According to the agreement, the army intended for the new campaign was to assemble at Nikopol, and since, according to the notice received from Hunyadi, he could not arrive there with his troops before September 8, the combined Burgundian and papal fleet—consisting of only six Italian and two Burgundian galleys—set out toward the mouth of the Danube only on August 16. True to his promise, Vald Dracul waited at Isaccea with a force of about 6,000 men and with boats heavily loaded with provisions for the army; together with the fleet he then set out toward Nikopol. On the way, the allies attempted to besiege Silistra, but upon learning that 30,000 Turks were stationed there, they continued their march. Meanwhile, they captured the more lightly defended Turtucaia and Giurgiu without great difficulty. On September 12, the allies laid siege to Little Nikopol on the left bank of the Danube and near the Ottomans, where two days later John Hunyadi also arrived with 10,000 men.

The commanders then assembled for a council of war to discuss further actions, but although it reportedly lasted several days, they could not reach a unanimous decision. Vlad Dracul insisted at all costs on continuing the siege of Little Nikopol and capturing the fortresses, whereas Hunyadi declared this pointless and a waste of time, arguing instead that the army should be transported onto Bulgarian territory in order to carry out decisive operations. Finally, much to Vlad Dracul’s annoyance, the council adopted the latter view, and the army advanced as far as the mouth of the Jiu River, where on September 29 and 30 it crossed the Danube at Rahova.

Not long after arriving at the camp at Rahova, news came that numerous Ottoman forces were gathering about two kilometers away. Hunyadi immediately drew up his army in battle formation, while he himself, accompanied by twelve horsemen, set out to reconnoiter the reported enemy.

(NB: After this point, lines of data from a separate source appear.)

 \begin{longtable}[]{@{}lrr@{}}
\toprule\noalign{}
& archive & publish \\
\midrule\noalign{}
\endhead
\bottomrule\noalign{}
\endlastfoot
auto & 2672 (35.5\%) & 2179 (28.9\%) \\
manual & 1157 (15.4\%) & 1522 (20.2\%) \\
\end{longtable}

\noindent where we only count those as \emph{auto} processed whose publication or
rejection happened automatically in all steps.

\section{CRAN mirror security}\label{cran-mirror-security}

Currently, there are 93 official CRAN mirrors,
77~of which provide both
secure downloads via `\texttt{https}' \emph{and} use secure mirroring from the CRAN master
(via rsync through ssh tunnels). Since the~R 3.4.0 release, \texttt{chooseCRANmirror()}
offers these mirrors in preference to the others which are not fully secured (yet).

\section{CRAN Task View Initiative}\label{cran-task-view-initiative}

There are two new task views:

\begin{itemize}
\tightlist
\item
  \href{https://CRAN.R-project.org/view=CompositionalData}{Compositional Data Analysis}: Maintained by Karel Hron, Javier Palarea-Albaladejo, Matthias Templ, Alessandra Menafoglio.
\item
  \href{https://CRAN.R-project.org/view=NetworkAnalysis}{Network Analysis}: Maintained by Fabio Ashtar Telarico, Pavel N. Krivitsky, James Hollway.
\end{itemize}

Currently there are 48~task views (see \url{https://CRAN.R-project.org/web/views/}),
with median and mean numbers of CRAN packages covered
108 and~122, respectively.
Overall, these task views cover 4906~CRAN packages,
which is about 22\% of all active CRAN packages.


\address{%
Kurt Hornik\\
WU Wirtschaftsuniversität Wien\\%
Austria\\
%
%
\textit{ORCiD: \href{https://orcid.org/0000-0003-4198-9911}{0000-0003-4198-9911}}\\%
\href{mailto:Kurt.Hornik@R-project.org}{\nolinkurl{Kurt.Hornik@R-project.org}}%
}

The report proved true, because the enemy forces that had been at Silistra and Nikopol had been following the Christian army in parallel along the right bank of the Danube and had likewise halted opposite Rahova. However, when they saw the combined Hungarian, Wallachian, and Burgundian forces drawn up and ready for battle, they refused combat and, turning their backs, withdrew in good order into the interior of Bulgaria, intending to lure the Christians after them and strike under more favorable terrain conditions, and when their food supplies would already be running low and they would be weakened by hunger and fatigue.

Hunyadi, however, did not wish to grant his opponent this advantage. Considering the advanced season and the news that the old Sultan Murad, as soon as he learned of the dangerous situation of his son, had immediately appeared again in Europe and had suppressed the Janissaries’ revolt in its early stage, he proposed to his fellow commanders that the continuation of the campaign be postponed to a later time, when the promised support of Western princes would also arrive. This proposal was accepted, and the army crossed back to the left bank of the Danube. From there Hunyadi returned with his own troops to Hungary, the Wallachians to their homeland, and the papal and Burgundian galleys to Constantinople.

==Aftermath==

Hunyadi informed the pope of this decision and its reasons in a letter dated November 29, 1445, once again assuring him that as soon as the princes of Europe provided sufficient aid to break the enemy of Christendom, he would always be ready to launch a larger-scale campaign.